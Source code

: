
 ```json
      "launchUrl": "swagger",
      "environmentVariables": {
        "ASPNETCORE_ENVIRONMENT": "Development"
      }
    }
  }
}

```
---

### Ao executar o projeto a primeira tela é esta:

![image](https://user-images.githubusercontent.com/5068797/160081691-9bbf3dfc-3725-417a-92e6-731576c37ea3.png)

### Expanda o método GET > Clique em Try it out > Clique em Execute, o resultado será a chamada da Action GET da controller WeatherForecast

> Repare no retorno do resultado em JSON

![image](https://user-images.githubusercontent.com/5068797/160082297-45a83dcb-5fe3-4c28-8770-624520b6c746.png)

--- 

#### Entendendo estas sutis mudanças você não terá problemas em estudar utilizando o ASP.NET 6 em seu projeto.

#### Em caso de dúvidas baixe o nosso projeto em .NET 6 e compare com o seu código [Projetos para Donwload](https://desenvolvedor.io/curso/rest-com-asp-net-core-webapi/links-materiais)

.....

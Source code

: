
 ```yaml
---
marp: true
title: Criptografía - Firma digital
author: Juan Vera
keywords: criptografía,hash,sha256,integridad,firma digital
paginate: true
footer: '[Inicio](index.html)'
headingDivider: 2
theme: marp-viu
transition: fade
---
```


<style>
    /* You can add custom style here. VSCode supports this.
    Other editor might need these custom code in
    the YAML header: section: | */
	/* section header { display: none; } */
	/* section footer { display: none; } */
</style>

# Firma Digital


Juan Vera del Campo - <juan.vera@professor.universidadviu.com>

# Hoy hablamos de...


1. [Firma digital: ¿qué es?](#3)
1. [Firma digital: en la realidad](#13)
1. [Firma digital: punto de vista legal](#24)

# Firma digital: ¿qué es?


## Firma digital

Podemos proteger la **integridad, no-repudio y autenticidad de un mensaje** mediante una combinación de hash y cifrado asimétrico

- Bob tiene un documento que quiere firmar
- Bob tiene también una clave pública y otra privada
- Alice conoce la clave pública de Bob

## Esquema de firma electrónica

.....

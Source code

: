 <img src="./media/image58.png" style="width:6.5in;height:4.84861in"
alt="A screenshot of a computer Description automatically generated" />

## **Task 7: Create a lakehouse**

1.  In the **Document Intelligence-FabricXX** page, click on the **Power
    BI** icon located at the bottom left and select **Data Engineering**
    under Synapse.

.....

**About this task:** If a line in the entries above contains "resultado", it counts toward the total; give only that total.

**Exercise response:** 2